Minister of Education Sarah Mitchell told parliament last week that a separate review commissioned by the NSW Education Standards Authority (NESA) showed that higher education institutions must act to raise teaching standards.
“There is a lot of responsibility at the feet of our universities. They need to ensure that they are graduating students, who go on to teach in our classrooms, who have these skills,” she said.
However, Professor Mary Ryan, Dean of Education at Macquarie University and President of the NSW Council of Deans of Education, told the Sydney Morning Herald that the issue goes beyond university training as most teachers interviewed for the report were not new graduates.
“I would agree that many teachers feel underprepared to teach writing,” she said. “Many of them are 20, 30 years into their careers.”
“I think a bigger issue is teachers who don’t have access to that professional learning. Teachers have a real appetite for learning about teaching writing, and they’re not getting access to quality professional learning,” Professor Ryan added.
Professor John Fischetti, Dean of Education and Human Development at the University of Newcastle, said it was schools, and not the teachers, that shifted focus away from developing writing skills.

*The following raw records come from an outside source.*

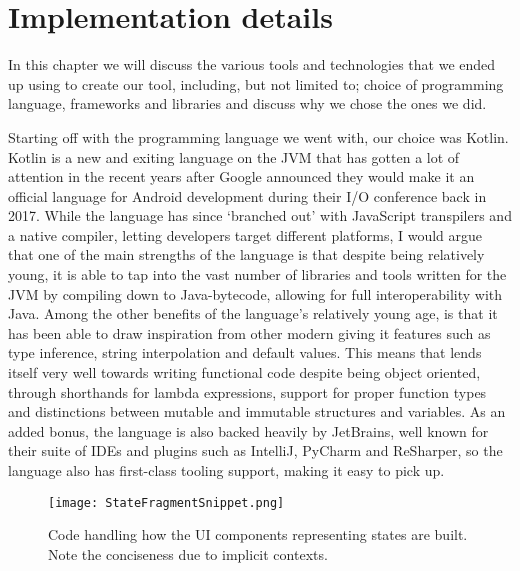 \section{Implementation details}\label{sec:impl}

In this chapter we will discuss the various tools and technologies that we ended up using to create our tool, including, but not limited to; choice of programming language, frameworks and libraries and discuss why we chose the ones we did.

Starting off with the programming language we went with, our choice was Kotlin. Kotlin is a new and exiting language on the JVM that has gotten a lot of attention in the recent years after Google announced they would make it an official language for Android development during their I/O conference back in 2017. While the language has since `branched out' with JavaScript transpilers and a native compiler, letting developers target different platforms, I would argue that one of the main strengths of the language is that despite being relatively young, it is able to tap into the vast number of libraries and tools written for the JVM by compiling down to Java-bytecode, allowing for full interoperability with Java. Among the other benefits of the language's relatively young age, is that it has been able to draw inspiration from other modern giving it features such as type inference, string interpolation and default values. This means that lends itself very well towards writing functional code despite being object oriented, through shorthands for lambda expressions, support for proper function types and distinctions between mutable and immutable structures and variables. As an added bonus, the language is also backed heavily by JetBrains, well known for their suite of IDEs and plugins such as IntelliJ, PyCharm and ReSharper, so the language also has first-class tooling support, making it easy to pick up. 

\begin{figure}[h]
	\texttt{[image: StateFragmentSnippet.png]}
	\caption{Code handling how the UI components representing states are built. Note the conciseness due to implicit contexts.}
	\label{fig:StatFragSnip}
\end{figure}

“When [students] go into classrooms for their practical [work experience], they don’t see a lot of writing,” he told the Sydney Morning Herald. “That’s when they decide whether it’s valuable or not. Schools have not been able to value writing.”
NESA has endorsed all six of the report's recommendations. These are declaring writing a priority area, improving the quality of teacher training in writing, developing requirements for teaching degrees, strengthening writing content in syllabuses, and creating resources that give teachers clear guidance.